I ran this on a very high end desktop:

N=10000
using CUDA
A=rand(N,N); x=rand(N); b=A*x;
A_d=CUDA.rand(N,N); x_d=CUDA.rand(N); b_d=A_d*x_d;
@time x1=A\b; isapprox(x1,x) # 1.5 sec (this runs automatically on many cores), very accurate
@time x1_d=A_d\b_d; isapprox(x1_d,x_d) # 0.3 sec, large errors, or 2.7 sec and very accurate if I use Float64
using KrylovKit
@time x2=linsolve(A,b); isapprox(x2[1],x) # 35sec, large errors
x2_d=CUDA.zeros(N);
@time x2_d=linsolve(A_d,b_d); isapprox(x2_d[1],x_d) # 267sec, large errors
using IterativeSolvers
@time x3=gmres(A,b); isapprox(x3,x) # 126 sec, large errors
x3_d=CUDA.zeros(N);
@time x3_d=gmres(A_d,b_d); isapprox(x3_d,x_d) # didn't work at all

I’ll have to do some more testing, but maybe GPU with Float64 and A\b is the way to go for now.
Any more tips would be appreciated. As @luraess said, a good iterative solver would likely be preferable in the long term (especially since running on multiple GPUs is one of the things I’d like to test and I don’t think I’ll be able to do A\b on multiple GPUs =]).
Thanks!

┌ Warning: Performing scalar operations on GPU arrays: This is very slow, consider disallowing these operations with `allowscalar(false)`
└ @ GPUArrays ~/.julia/packages/GPUArrays/WV76E/src/host/indexing.jl:43

Here’s a summary of time/accuracy. I ran these many times to make sure compilation was not an issue (pretty sure I did it last time too). N is 10x smaller so that these tests didn’t take too long. All Float64.

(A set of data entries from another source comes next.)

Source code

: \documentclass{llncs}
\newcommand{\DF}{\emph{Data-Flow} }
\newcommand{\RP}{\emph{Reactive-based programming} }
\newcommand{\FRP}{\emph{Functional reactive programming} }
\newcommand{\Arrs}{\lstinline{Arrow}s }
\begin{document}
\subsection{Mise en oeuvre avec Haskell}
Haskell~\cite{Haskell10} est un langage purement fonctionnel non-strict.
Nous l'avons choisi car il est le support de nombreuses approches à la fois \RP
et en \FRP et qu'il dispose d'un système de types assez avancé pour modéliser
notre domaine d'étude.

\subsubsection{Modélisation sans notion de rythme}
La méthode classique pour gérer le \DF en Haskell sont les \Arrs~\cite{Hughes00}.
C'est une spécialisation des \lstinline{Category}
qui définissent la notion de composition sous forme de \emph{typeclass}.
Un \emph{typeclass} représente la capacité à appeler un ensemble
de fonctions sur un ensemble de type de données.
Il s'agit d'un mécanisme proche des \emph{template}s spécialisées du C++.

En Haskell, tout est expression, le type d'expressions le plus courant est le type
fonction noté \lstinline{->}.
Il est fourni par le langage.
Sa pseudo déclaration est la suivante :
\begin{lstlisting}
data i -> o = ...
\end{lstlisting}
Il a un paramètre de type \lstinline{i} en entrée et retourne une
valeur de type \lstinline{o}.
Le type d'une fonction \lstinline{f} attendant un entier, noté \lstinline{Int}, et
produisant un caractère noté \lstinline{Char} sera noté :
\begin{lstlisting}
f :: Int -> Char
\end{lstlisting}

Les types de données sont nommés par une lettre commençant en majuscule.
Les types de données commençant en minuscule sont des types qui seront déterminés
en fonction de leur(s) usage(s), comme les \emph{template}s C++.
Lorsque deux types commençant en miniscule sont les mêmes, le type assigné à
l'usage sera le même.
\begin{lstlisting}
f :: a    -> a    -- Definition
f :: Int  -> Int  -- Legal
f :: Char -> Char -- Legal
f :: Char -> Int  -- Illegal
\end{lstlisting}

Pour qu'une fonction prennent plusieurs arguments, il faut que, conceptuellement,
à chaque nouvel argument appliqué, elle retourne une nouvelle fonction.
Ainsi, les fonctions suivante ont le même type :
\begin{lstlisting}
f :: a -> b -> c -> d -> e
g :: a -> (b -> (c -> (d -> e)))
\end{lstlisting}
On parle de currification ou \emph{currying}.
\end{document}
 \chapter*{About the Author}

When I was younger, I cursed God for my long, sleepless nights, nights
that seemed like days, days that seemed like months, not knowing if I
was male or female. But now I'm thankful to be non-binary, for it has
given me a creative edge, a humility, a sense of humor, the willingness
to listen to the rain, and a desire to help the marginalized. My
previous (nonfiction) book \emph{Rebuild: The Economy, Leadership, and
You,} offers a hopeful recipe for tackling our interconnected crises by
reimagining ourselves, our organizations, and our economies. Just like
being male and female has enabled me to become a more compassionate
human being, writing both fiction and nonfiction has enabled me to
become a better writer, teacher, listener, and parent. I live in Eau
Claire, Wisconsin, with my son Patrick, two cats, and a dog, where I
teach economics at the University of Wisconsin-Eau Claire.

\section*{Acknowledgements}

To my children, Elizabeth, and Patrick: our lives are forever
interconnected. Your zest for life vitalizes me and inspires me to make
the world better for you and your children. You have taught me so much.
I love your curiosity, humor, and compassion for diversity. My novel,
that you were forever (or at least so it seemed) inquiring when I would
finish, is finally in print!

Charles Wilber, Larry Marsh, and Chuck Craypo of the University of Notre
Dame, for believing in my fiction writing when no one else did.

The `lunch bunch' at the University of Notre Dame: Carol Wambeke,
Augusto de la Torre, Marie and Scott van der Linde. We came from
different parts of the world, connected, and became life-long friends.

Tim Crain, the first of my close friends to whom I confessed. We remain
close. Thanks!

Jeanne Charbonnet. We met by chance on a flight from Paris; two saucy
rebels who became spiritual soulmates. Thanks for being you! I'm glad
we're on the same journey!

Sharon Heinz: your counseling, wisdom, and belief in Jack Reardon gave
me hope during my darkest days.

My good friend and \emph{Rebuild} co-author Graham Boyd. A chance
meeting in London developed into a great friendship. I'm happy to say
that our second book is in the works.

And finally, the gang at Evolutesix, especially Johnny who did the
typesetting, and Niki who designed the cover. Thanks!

Yeah, I’m getting decent times with that too. The main problem was the errors, but further testing indicates that was truncation issues on the GPU. It would be nice to have an option other than \ that runs on multiple CPU/GPU nodes. But maybe that’s too much for now.
Hard to say how fast is fast enough. Long term I’ll be running A\b thousands of times.
Yep, A is always square.
Thanks!

What you’re describing sounds like a Jacobi solver. Those are not super stable. Maybe it would be the easiest to implement, though. I’ll watch the video!

Sure @Ribeiro , have a look at @samo presentation and let me know in case. The approach - somewhat similar to Jacobi - is called pseudo-transient (or dynamic relaxation). Then, you can accelerate significantly the convergence by adding damping-like procedure (referred to as convergence accelerators in the presentation) - worth it
Cheers !

Two problems with GPUs (not that I’m an expert, though…):

limited RAM, shared among many cores

GPUs default to Float32, which may give inaccuracy results

“Cheap” GPUs (like on gaming PCs, costing up to some US$ 500+) implement Float64 in software, which is very slow compared to Float32 (is it 32 times slower??). Computational “GPUs” like the (old?) Nvidia Tesla architecture (used to cost some US$ 3000 and upwards) do Float64 in a much more efficient way, but is still some 4 times slower than Float32. I think…

change A .= I .+ A ./N and everything should work, debugging will be easier. Now, if your matrix is really rand(N,N), i’d rather do the math than the computations…

It seems very peculiar that inv(A) * b is more accurate than A \ b. Error analysis suggests that the opposite should hold. But then again, sometimes the stars align just right and all the rounding errors go in the same direction. Does this hold also for a random b (with the same A)? Or does it only work with that specific choice of a RHS?